Station 3 - The Arrest of Jesus
Looking at the Lamb who was God himself being willingly arrested by the men that he had created, you feel the depth of his love for you.

Station 4 - The Scourging
The blood that flowed out from the deep wounds and shredded flesh as a result of the scourging was supposed to be yours, not his.

Station 5 - Humiliation of Jesus: Crowning of thorns,
hitting on the head with a staff and spitting on him

Watch the reenactment of the humiliation of Jesus by the sinful, fallen human beings that he had created and feel the love of God for you.

Station 6 - Jesus carried the Cross
Carry the heavy, rough wood and walk along Via Dolorosa, accompanied by the jeers and insults of the crowd that adored him just a week ago.

Station 7 - Jesus nailed on the Cross
Confess or write your sins on the Confession Card, sign on it and nail it on the Cross, telling the Lord that you want to walk the path of holiness and no longer want to live under the slavery of sin.

Station 8 - Jesus died on the Cross
"It is finished," said Jesus. After much torment and suffering, Jesus finally accomplished his mission of redemption for the human race. How great is his love for us!

Experience the miracles that took place at the moment of Jesus' death: darkness over the whole land, the earthquake, the resurrection of the dead and the temple curtain torn in two. Surely, Jesus is the Son of God, as proclaimed by the centurion guarding Jesus.

Station 9 - Jesus laid in the tomb
Thank God, although the dead body of Jesus was laid in the tomb, the promise of his resurrection was about to be fulfilled!

Station 10 - Notes to Jesus
After going through the nine station, write a short letter to Jesus thanking him for what he has done for you.

Every one experienced an amazing Good Friday night, as God used the stations to minister to the 'pilgrims'. Several observations of this tradition:

1. It is a powerful platform for the sharing of Gospel to our friends.
Some friends joined our service on that night. Those who had invited them had a wonderful opportunity to explain the Passion of Christ to them as they journeyed from station to station. Through the creative drama, objects and pictures, surely the experience would have left an indelible mark in their hearts. The seeds of the Gospel have been sowed in their hearts on that night.
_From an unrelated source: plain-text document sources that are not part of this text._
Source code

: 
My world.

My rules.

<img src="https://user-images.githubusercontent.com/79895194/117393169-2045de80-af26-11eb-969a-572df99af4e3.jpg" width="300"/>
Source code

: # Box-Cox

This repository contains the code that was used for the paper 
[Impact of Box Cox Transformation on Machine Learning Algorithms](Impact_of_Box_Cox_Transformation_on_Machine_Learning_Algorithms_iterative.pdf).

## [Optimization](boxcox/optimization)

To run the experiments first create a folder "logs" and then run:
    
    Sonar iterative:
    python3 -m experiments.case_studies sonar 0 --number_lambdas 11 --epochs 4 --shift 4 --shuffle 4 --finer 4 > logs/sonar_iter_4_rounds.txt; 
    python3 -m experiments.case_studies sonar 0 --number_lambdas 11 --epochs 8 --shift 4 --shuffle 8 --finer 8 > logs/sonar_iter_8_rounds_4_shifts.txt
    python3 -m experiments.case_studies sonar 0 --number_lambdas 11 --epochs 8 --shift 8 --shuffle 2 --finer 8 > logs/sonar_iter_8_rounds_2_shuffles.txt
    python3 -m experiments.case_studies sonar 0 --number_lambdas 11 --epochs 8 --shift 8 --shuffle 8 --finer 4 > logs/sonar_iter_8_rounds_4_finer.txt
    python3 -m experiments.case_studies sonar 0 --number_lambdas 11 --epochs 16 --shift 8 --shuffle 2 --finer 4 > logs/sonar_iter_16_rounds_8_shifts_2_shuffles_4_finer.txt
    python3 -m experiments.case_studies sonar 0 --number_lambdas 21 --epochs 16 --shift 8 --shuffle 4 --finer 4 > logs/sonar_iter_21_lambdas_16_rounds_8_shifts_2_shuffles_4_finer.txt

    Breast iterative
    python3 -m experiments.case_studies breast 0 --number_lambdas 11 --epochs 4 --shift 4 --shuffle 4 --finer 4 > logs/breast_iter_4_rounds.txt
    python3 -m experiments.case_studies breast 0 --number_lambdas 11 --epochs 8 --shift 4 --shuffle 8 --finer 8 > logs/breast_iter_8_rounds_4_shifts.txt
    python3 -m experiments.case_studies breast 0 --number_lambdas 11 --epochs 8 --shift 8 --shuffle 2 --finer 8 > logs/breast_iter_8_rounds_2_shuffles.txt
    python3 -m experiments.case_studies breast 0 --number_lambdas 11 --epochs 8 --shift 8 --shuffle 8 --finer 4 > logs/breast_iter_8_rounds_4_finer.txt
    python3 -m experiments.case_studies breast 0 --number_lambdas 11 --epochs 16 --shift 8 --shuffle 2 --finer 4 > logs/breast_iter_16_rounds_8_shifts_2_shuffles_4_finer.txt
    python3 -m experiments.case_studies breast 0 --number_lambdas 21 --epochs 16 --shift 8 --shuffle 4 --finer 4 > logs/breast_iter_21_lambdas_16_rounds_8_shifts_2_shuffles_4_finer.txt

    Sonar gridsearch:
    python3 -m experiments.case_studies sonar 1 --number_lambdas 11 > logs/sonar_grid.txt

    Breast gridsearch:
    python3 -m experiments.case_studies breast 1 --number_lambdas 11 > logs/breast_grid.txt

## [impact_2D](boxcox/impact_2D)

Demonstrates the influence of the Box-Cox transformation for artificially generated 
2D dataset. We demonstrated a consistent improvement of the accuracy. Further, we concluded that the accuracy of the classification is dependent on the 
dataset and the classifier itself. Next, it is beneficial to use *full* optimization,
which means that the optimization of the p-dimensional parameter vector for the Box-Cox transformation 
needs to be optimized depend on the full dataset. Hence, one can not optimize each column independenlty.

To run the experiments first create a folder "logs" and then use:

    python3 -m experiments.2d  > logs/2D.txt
2. It is a powerful platform for the parents to explain the Passion of Christ to their children.
Just as God appointed special feasts during the time of the Israelites to ensure that the parents will explain to their children what the Lord had done for them in the past; on that Good Friday night, parents had the opportunity to explain in simple terms to their young children of the Passion of Christ through the eye-catching pictures and objects. They children were very attentive to the parents' explanation, and some kept on asking questions until the parents did not know how to answer them anymore... :)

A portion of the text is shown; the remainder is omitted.